To ensure continuity through dharma transmission, various sampradayas ensure continuity through Guru-shishya parampara where Guru teaches shishyas in gurukula, matha, akhara, and viharas. Buddhism also has lineage of gurus. Tibetan Buddhism has lineage of Lamas who teach in gompas and stupas.

Titles such as Guru, Acharya, or Mahacharya may be used to denote the level of authority within a lineage (sampradaya).

=== Continuity of sampradaya ===

Sampradaya is a body of practice, views and attitudes, which are transmitted, redefined and reviewed by each successive generation of followers. Participation in sampradaya forces continuity with the past, or tradition, but at the same time provides a platform for change from within the community of practitioners of this particular traditional group.

===Diksha: Initiation into sampradaya===

A particular guru lineage in guru-shishya tradition is called parampara, and may have its own akharas and gurukulas. By receiving diksha (initiation) into the parampara of a living guru, one belongs to its proper sampradaya. One cannot become a member by birth, as is the case with gotra, a seminal, or hereditary, dynasty.

=== Authority on knowledge of truth ===

Membership in a sampradaya not only lends a level of authority to one's claims on truth in Hindu traditional context, but also allows one to make those claims in the first place.
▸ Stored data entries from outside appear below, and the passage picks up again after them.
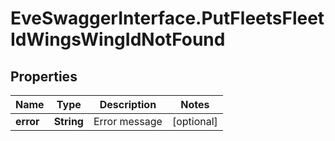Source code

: # EveSwaggerInterface.PutFleetsFleetIdWingsWingIdNotFound

## Properties
Name | Type | Description | Notes
------------ | ------------- | ------------- | -------------
**error** | **String** | Error message | [optional] 


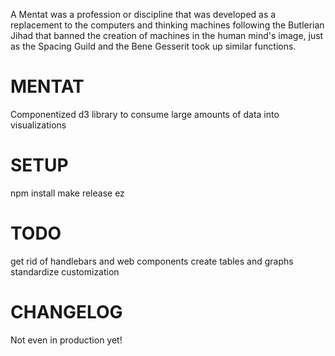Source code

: A Mentat was a profession or discipline that was developed as a replacement to
the computers and thinking machines following the Butlerian Jihad that banned
the creation of machines in the human mind's image, just as the Spacing Guild
and the Bene Gesserit took up similar functions.


MENTAT
======
Componentized d3 library to consume large amounts of data into visualizations


SETUP
=====
npm install
make release
ez

TODO
====
get rid of handlebars and web components
create tables and graphs
standardize customization

CHANGELOG
=====
Not even in production yet!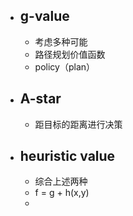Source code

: 
- ## g-value
	- 考虑多种可能
	- 路径规划价值函数
	- policy（plan）
- ## A-star
	- 距目标的距离进行决策
- ## heuristic value
	- 综合上述两种
	- f = g + h(x,y)
	- 

<!--stackedit_data:
eyJoaXN0b3J5IjpbMTgyNjAzMTA5OCw3MjcxNDY0NTQsMTQ3NT
k3MjEzMiwtMjA4ODc0NjYxMl19
-->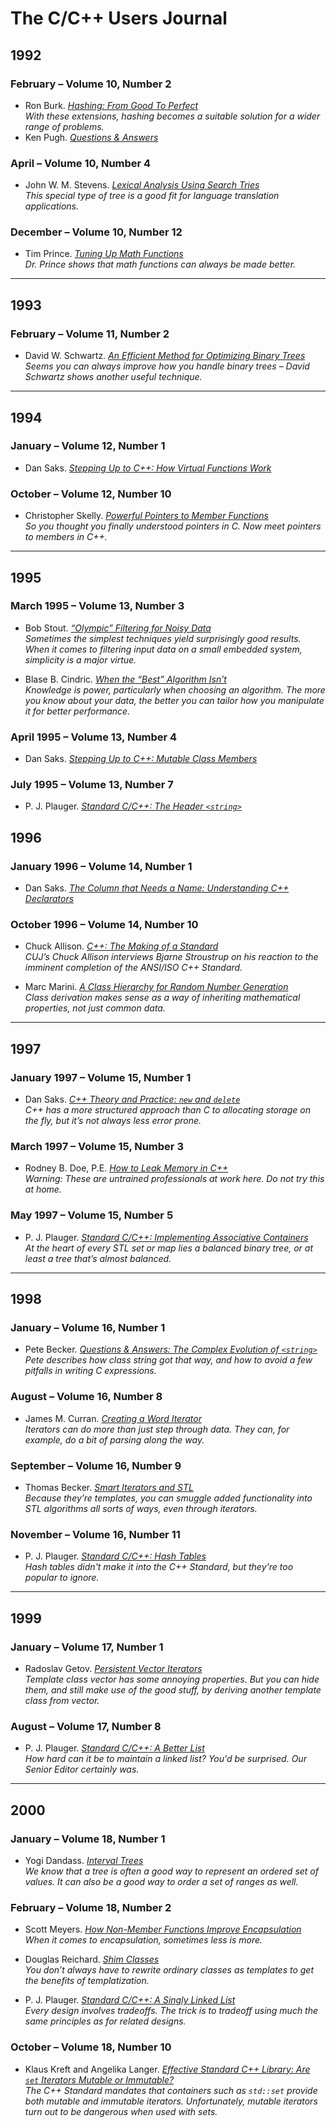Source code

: # The C/C++ Users Journal

## 1992

### February – Volume 10, Number 2

* Ron Burk. [*Hashing: From Good To Perfect*](10.02/burk/burk.md)\
*With these extensions, hashing becomes a suitable solution for a wider range of problems.*
* Ken Pugh. [*Questions & Answers*](10.02/pugh/pugh.md)

### April – Volume 10, Number 4

* John W. M. Stevens. [*Lexical Analysis Using Search Tries*](10.04/jstevens/jstevens.md)\
*This special type of tree is a good fit for language translation applications.*

### December – Volume 10, Number 12

* Tim Prince. [*Tuning Up Math Functions*](10.12/prince/prince.md)\
*Dr. Prince shows that math functions can always be made better.*

---

## 1993

### February – Volume 11, Number 2

* David W. Schwartz. [*An Efficient Method for Optimizing Binary Trees*](11.02/schwartz/schwartz.md)\
*Seems you can always improve how you handle binary trees – David Schwartz shows another useful technique.*

---

## 1994

### January – Volume 12, Number 1

* Dan Saks. [*Stepping Up to C++: How Virtual Functions Work*](12.01/saks/saks.md)

### October – Volume 12, Number 10

* Christopher Skelly. [*Powerful Pointers to Member Functions*](12.10/skelly/skelly.md)\
*So you thought you finally understood pointers in C. Now meet pointers to members in C++.*

---

## 1995

### March 1995 – Volume 13, Number 3

* Bob Stout. [*“Olympic” Filtering for Noisy Data*](13.03/stout/stout.md)\
*Sometimes the simplest techniques yield surprisingly good results. When it comes to filtering input data on a small embedded system, simplicity is a major virtue.*

* Blase B. Cindric. [*When the “Best” Algorithm Isn’t*](13.03/cindric/cindric.md)\
*Knowledge is power, particularly when choosing an algorithm. The more you know about your data, the better you can tailor how you manipulate it for better performance.*

### April 1995 – Volume 13, Number 4

* Dan Saks. [*Stepping Up to C++: Mutable Class Members*](13.04/saks/saks.md)

### July 1995 – Volume 13, Number 7

* P. J. Plauger. [*Standard C/C++: The Header `<string>`*](13.07/plauger/plauger.md)

## 1996

### January 1996 – Volume 14, Number 1

* Dan Saks. [*The Column that Needs a Name: Understanding C++ Declarators*](14.01/saks/saks.md)

### October 1996 – Volume 14, Number 10

* Chuck Allison. [*C++: The Making of a Standard*](14.10/allison/allison.md)\
*CUJ’s Chuck Allison interviews Bjarne Stroustrup on his reaction to the imminent completion of the ANSI/ISO C++ Standard.*

* Marc Marini. [*A Class Hierarchy for Random Number Generation*](14.10/marini/marini.md)\
*Class derivation makes sense as a way of inheriting mathematical properties, not just common data.*

---

## 1997

### January 1997 – Volume 15, Number 1

* Dan Saks. [*C++ Theory and Practice: `new` and `delete`*](15.01/saks/saks.md)\
*C++ has a more structured approach than C to allocating storage on the fly, but it’s not always less error prone.*

### March 1997 – Volume 15, Number 3

* Rodney B. Doe, P.E. [*How to Leak Memory in C++*](15.03/doe/doe.md)\
*Warning: These are untrained professionals at work here. Do not try this at home.*

### May 1997 – Volume 15, Number 5

* P. J. Plauger. [*Standard C/C++: Implementing Associative Containers*](15.05/plauger/plauger.md)\
*At the heart of every STL set or map lies a balanced binary tree, or at least a tree that’s almost balanced.*

---

## 1998

### January – Volume 16, Number 1

* Pete Becker. [*Questions & Answers: The Complex Evolution of `<string>`*](16.01/becker/becker.md)\
*Pete describes how class string got that way, and how to avoid a few pitfalls in writing C expressions.*

### August – Volume 16, Number 8

* James M. Curran. [*Creating a Word Iterator*](16.08/curran/curran.md)\
*Iterators can do more than just step through data. They can, for example, do a bit of parsing along the way.*

### September – Volume 16, Number 9

* Thomas Becker. [*Smart Iterators and STL*](16.09/tbecker/tbecker.md)\
*Because they’re templates, you can smuggle added functionality into STL algorithms all sorts of ways, even through iterators.*

### November – Volume 16, Number 11

* P. J. Plauger. [*Standard C/C++: Hash Tables*](16.11/plauger/plauger.md)\
*Hash tables didn't make it into the C++ Standard, but they're too popular to ignore.*

---

## 1999

### January – Volume 17, Number 1

* Radoslav Getov. [*Persistent Vector Iterators*](17.01/getov/getov.md)\
*Template class vector has some annoying properties. But you can hide them, and still make use of the good stuff, by deriving another template class from vector.*

### August – Volume 17, Number 8

* P. J. Plauger. [*Standard C/C++: A Better List*](17.08/plauger/plauger.md)\
*How hard can it be to maintain a linked list? You'd be surprised. Our Senior Editor certainly was.*

---

## 2000

### January – Volume 18, Number 1

* Yogi Dandass. [*Interval Trees*](18.01/dandass/dandass.md)\
*We know that a tree is often a good way to represent an ordered set of values. It can also be a good way to order a set of ranges as well.*

### February – Volume 18, Number 2

* Scott Meyers. [*How Non-Member Functions Improve Encapsulation*](18.02/meyers/meyers.md)\
*When it comes to encapsulation, sometimes less is more.*

* Douglas Reichard. [*Shim Classes*](18.02/reichard/reichard.md)\
*You don’t always have to rewrite ordinary classes as templates to get the benefits of templatization.*

* P. J. Plauger. [*Standard C/C++: A Singly Linked List*](18.02/plauger/plauger.md)\
*Every design involves tradeoffs. The trick is to tradeoff using much the same principles as for related designs.*

### October – Volume 18, Number 10

* Klaus Kreft and Angelika Langer. [*Effective Standard C++ Library: Are `set` Iterators Mutable or Immutable?*](18.10/kreft/kreft.md)\
*The C++ Standard mandates that containers such as `std::set` provide both mutable and immutable iterators. Unfortunately, mutable iterators turn out to be dangerous when used with sets.*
An often quoted verse from the Padma Purana states:

Mantras which are not received in sampradaya are considered fruitless. (Note: Sampradayavihina ye mantras te nisphala matah)

And another verse states:

Unless one is initiated by a bona-fide spiritual master in the disciplic succession, the mantra he might have received is without any effect. (Note: The original Sanskrit text found in Sabda-Kalpa-Druma Sanskrit-Sanskrit dictionary and Prameya-ratnavali 1.5-6 by Baladeva Vidyabhushana states:
sampradaya vihina ye mantras te nisphala matah

atah kalau bhavisyanti catvarah sampradayinah

sri-brahma-rudra-sanaka vaisnavah ksiti-pavanah

catvaras te kalau bhavya hy utkale purusottamat

ramanujam sri svicakre madhvacaryam caturmukhah

sri visnusvaminam rudro nimbadityam catuhsanah)

As Wright and Wright put it,

If one cannot prove natal legitimacy, one may be cast out as a bastard. The same social standard applies to religious organizations. If a religious group cannot prove its descent from one of the recognised traditions, it risks being dismissed as illegitimate.
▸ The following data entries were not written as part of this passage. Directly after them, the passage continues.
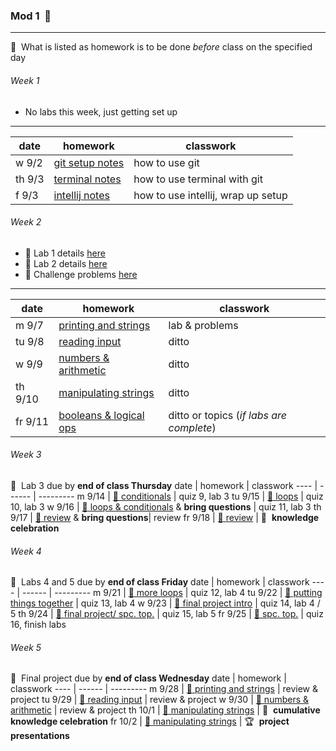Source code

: ### Mod 1&nbsp; :date:
-----
:round_pushpin:&nbsp; What is listed as homework is to be done _before_ class on the specified day

###### Week 1
- No labs this week, just getting set up
-----
date | homework | classwork
---- | ------ | ---------
w 9/2 | [git setup notes](https://github.com/mrWallaceMadeira/lesson1) | how to use git
th 9/3 | [terminal notes](https://github.com/mrWallaceMadeira/lesson2) | how to use terminal with git
f 9/3 | [intellij notes](https://github.com/mrWallaceMadeira/lesson3) | how to use intellij, wrap up setup

###### Week 2
- :test_tube:&nbsp;Lab 1 details [here](https://classroom.github.com/a/jtsLy4Xn)
- :test_tube:&nbsp;Lab 2 details [here](https://classroom.github.com/a/COn0x_SZ)
- :muscle:&nbsp;Challenge problems [here](https://github.com/mrWallaceMadeira/challenge1)
-----
date | homework | classwork
---- | ------ | ---------
m 9/7 | [printing and strings](https://github.com/mrWallaceMadeira/lesson4) | lab & problems
tu 9/8 | [reading input](https://google.com) | ditto
w 9/9 | [numbers & arithmetic](https://google.com) | ditto
th 9/10 | [manipulating strings](https://google.com) | ditto
fr 9/11 | [booleans & logical ops](https://google.com) | ditto or topics (_if labs are complete_)

###### Week 3
:test_tube:&nbsp; Lab 3 due by **end of class Thursday**
date | homework | classwork
---- | ------ | ---------
m 9/14 | [:paperclip: conditionals](https://github.com/mrWallaceMadeira/lesson1) | quiz 9, lab 3
tu 9/15 | [:paperclip: loops](https://google.com) | quiz 10, lab 3
w 9/16 | [:paperclip: loops & conditionals](https://google.com) & **bring questions** | quiz 11, lab 3
th 9/17 | [:paperclip: review](https://google.com) & **bring questions**| review
fr 9/18 | [:paperclip: review](https://google.com) | :tada:&nbsp; **knowledge celebration**

###### Week 4
:test_tube:&nbsp; Labs 4 and 5 due by **end of class Friday**
date | homework | classwork
---- | ------ | ---------
m 9/21 | [:paperclip: more loops](https://github.com/mrWallaceMadeira/lesson1) | quiz 12, lab 4
tu 9/22 | [:paperclip: putting things together](https://google.com) | quiz 13, lab 4
w 9/23 | [:paperclip: final project intro](https://google.com) | quiz 14, lab 4 / 5
th 9/24 | [:paperclip: final project/ spc. top.](https://google.com) | quiz 15, lab 5
fr 9/25 | [:paperclip: spc. top.](https://google.com) | quiz 16, finish labs

###### Week 5
:test_tube:&nbsp; Final project due by **end of class Wednesday**
date | homework | classwork
---- | ------ | ---------
m 9/28 | [:paperclip: printing and strings](https://github.com/mrWallaceMadeira/lesson1) | review & project
tu 9/29 | [:paperclip: reading input](https://google.com) | review & project
w 9/30 | [:paperclip: numbers & arithmetic](https://google.com) | review & project
th 10/1 | [:paperclip: manipulating strings](https://google.com) | :tada:&nbsp; **cumulative knowledge celebration**
fr 10/2 | [:paperclip: manipulating strings](https://google.com) | :trophy:&nbsp; **project presentations**


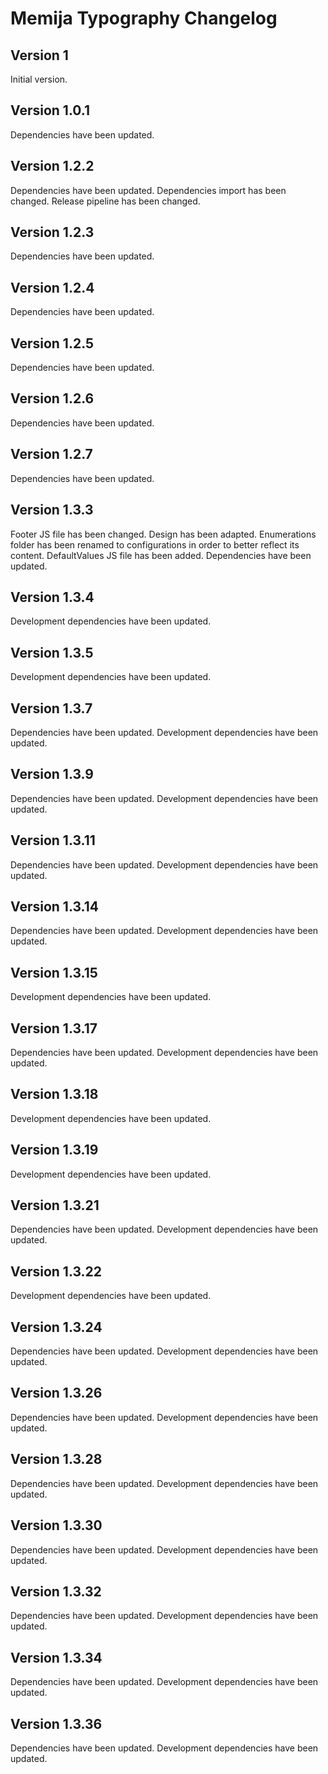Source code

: # Memija Typography Changelog

## Version 1

Initial version.

## Version 1.0.1

Dependencies have been updated.

## Version 1.2.2

Dependencies have been updated.
Dependencies import has been changed.
Release pipeline has been changed.

## Version 1.2.3

Dependencies have been updated.

## Version 1.2.4

Dependencies have been updated.

## Version 1.2.5

Dependencies have been updated.

## Version 1.2.6

Dependencies have been updated.

## Version 1.2.7

Dependencies have been updated.

## Version 1.3.3

Footer JS file has been changed. Design has been adapted.
Enumerations folder has been renamed to configurations in order to better reflect its content.
DefaultValues JS file has been added.
Dependencies have been updated.

## Version 1.3.4

Development dependencies have been updated.

## Version 1.3.5

Development dependencies have been updated.

## Version 1.3.7

Dependencies have been updated.
Development dependencies have been updated.

## Version 1.3.9

Dependencies have been updated.
Development dependencies have been updated.

## Version 1.3.11

Dependencies have been updated.
Development dependencies have been updated.

## Version 1.3.14

Dependencies have been updated.
Development dependencies have been updated.

## Version 1.3.15

Development dependencies have been updated.

## Version 1.3.17

Dependencies have been updated.
Development dependencies have been updated.

## Version 1.3.18

Development dependencies have been updated.

## Version 1.3.19

Development dependencies have been updated.

## Version 1.3.21

Dependencies have been updated.
Development dependencies have been updated.

## Version 1.3.22

Development dependencies have been updated.

## Version 1.3.24

Dependencies have been updated.
Development dependencies have been updated.

## Version 1.3.26

Dependencies have been updated.
Development dependencies have been updated.

## Version 1.3.28

Dependencies have been updated.
Development dependencies have been updated.

## Version 1.3.30

Dependencies have been updated.
Development dependencies have been updated.

## Version 1.3.32

Dependencies have been updated.
Development dependencies have been updated.

## Version 1.3.34

Dependencies have been updated.
Development dependencies have been updated.

## Version 1.3.36

Dependencies have been updated.
Development dependencies have been updated.
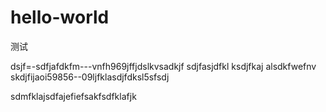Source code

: # hello-world
测试

dsjf=-sdfjafdkfm---vnfh969jffjdslkvsadkjf
sdjfasjdfkl
ksdjfkaj
alsdkfwefnv
skdjfijaoi59856--09ljfklasdjfdksl5sfsdj



sdmfklajsdfajefiefsakfsdfklafjk
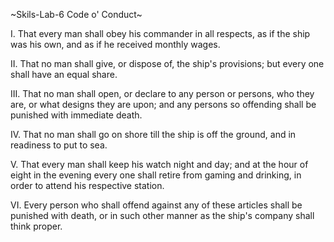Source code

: ~Skils-Lab-6 Code o' Conduct~

I. That every man shall obey his commander in all respects, as if the ship was his own, and as if he received monthly wages.

II. That no man shall give, or dispose of, the ship's provisions; but every one shall have an equal share.

III. That no man shall open, or declare to any person or persons, who they are, or what designs they are upon; and any persons so offending shall be punished with immediate death.

IV. That no man shall go on shore till the ship is off the ground, and in readiness to put to sea.

V. That every man shall keep his watch night and day; and at the hour of eight in the evening every one shall retire from gaming and drinking, in order to attend his respective station.

VI. Every person who shall offend against any of these articles shall be punished with death, or in such other manner as the ship's company shall think proper.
Nevertheless, there are also examples of teachers who were not initiated into a sampradaya, Ramana Maharshi being a well-known example. A sannyasin belonging to the Sringeri Sharada Peetham once tried to persuade Ramana to be initiated into sannyasa, but Ramana refused.

== Types of sampradayas ==

=== Āstika and nāstika sampradayas ===

Since ancient times, Indian philosophy has been categorised into āstika and nāstika schools of thought.

Āstika and nāstika concept in Hindu, Buddhist and Jain scriptures define Astika as those sampradayas which believe in the existence of Atman (Self) and those who accept supremacy of vedas, Nastika being those who deny there is any "Self" in human beings or do not hold vedas as supreme. In modern context, Astika are also defined as theists and Nastika as atheist. In Indian origin religions, even atheism is considered acceptable, especially under the concept of Sarva Dharma Sama Bhava. The concept of acceptable or valid Dharma excludes the Mleccha (impure) who are considered without the purity of ethics and code of conduct called yamas and niyama.

Sampradayas of Indian-origin religions have their own Darshana or philosophy, encompassing world views and teachings. Six Astika or orthodox sampradayas which believe in supremacy of veda are called shad-darśana (lit. six system), namely Sankhya, Yoga, Nyaya, Vaisheshika, Mimamsa and Vedanta.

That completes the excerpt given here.